Data shown START

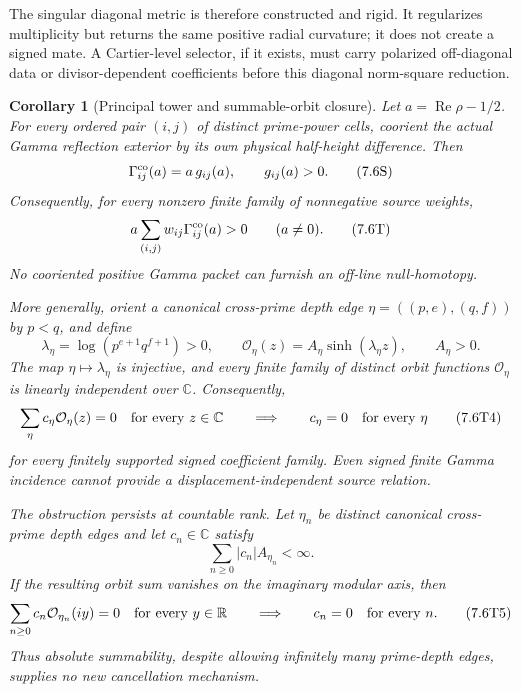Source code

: \documentclass[11pt]{article}
\newtheorem{corollary}[theorem]{Corollary}
\theoremstyle{definition}
\theoremstyle{remark}
\newcommand{\C}{\mathbb C}
\newcommand{\R}{\mathbb R}
\newcommand{\Rea}{\operatorname{Re}}
\begin{document}
The singular diagonal metric is therefore constructed and rigid.  It
regularizes multiplicity but returns the same positive radial curvature; it
does not create a signed mate.  A Cartier-level selector, if it exists, must
carry polarized off-diagonal data or divisor-dependent coefficients before
this diagonal norm-square reduction.

\begin{corollary}[Principal tower and summable-orbit closure]
\label{cor:principal-gauge-closure}
Let \(a=\Rea\rho-1/2\).  For every ordered pair \((i,j)\) of distinct
prime-power cells, coorient the actual Gamma reflection exterior by its own
physical half-height difference.  Then
\[
             \Gamma^{\rm co}_{ij}(a)=a\,g_{ij}(a),
             \qquad g_{ij}(a)>0.
\tag{7.6S}\label{eq:gamma-positive-principal-gauge}
\]
Consequently, for every nonzero finite family of nonnegative source weights,
\[
 a\sum_{(i,j)}w_{ij}\Gamma^{\rm co}_{ij}(a)>0
 \qquad(a\ne0).
\tag{7.6T}\label{eq:gamma-positive-cone-no-shorting}
\]
No cooriented positive Gamma packet can furnish an off-line null-homotopy.

More generally, orient a canonical cross-prime depth edge
\(\eta=((p,e),(q,f))\) by \(p<q\), and define
\[
 \lambda_\eta=\log\!\left(p^{e+1}q^{f+1}\right)>0,\qquad
 \mathcal O_\eta(z)=A_\eta\sinh(\lambda_\eta z),\qquad A_\eta>0.
\tag{7.6T3}\label{eq:gamma-complex-orbit}
\]
The map \(\eta\mapsto\lambda_\eta\) is injective, and every finite family of
distinct orbit functions \(\mathcal O_\eta\) is linearly independent over
\(\C\).  Consequently,
\[
 \sum_\eta c_\eta\mathcal O_\eta(z)=0\quad\hbox{for every }z\in\C
 \qquad\Longrightarrow\qquad c_\eta=0\quad\hbox{for every }\eta
\tag{7.6T4}\label{eq:gamma-signed-finite-orbit-no-shorting}
\]
for every finitely supported signed coefficient family.  Even signed finite
Gamma incidence cannot provide a displacement-independent source relation.

The obstruction persists at countable rank.  Let
\(\eta_n\) be distinct canonical cross-prime depth edges and let
\(c_n\in\C\) satisfy
\[
             \sum_{n\ge0}|c_n|A_{\eta_n}<\infty.
\]
If the resulting orbit sum vanishes on the imaginary modular axis, then
\[
 \sum_{n\ge0}c_n\mathcal O_{\eta_n}(iy)=0
 \quad\hbox{for every }y\in\R
 \qquad\Longrightarrow\qquad c_n=0\quad\hbox{for every }n.
\tag{7.6T5}\label{eq:gamma-signed-summable-orbit-no-shorting}
\]
Thus absolute summability, despite allowing infinitely many prime-depth
edges, supplies no new cancellation mechanism.


\end{corollary}
\end{document}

Data shown END

Work instructions:
Match on "label": copy every line in the records that has it.

Task response:
\label{cor:principal-gauge-closure}
\tag{7.6S}\label{eq:gamma-positive-principal-gauge}
\tag{7.6T}\label{eq:gamma-positive-cone-no-shorting}
\tag{7.6T3}\label{eq:gamma-complex-orbit}
\tag{7.6T4}\label{eq:gamma-signed-finite-orbit-no-shorting}
\tag{7.6T5}\label{eq:gamma-signed-summable-orbit-no-shorting}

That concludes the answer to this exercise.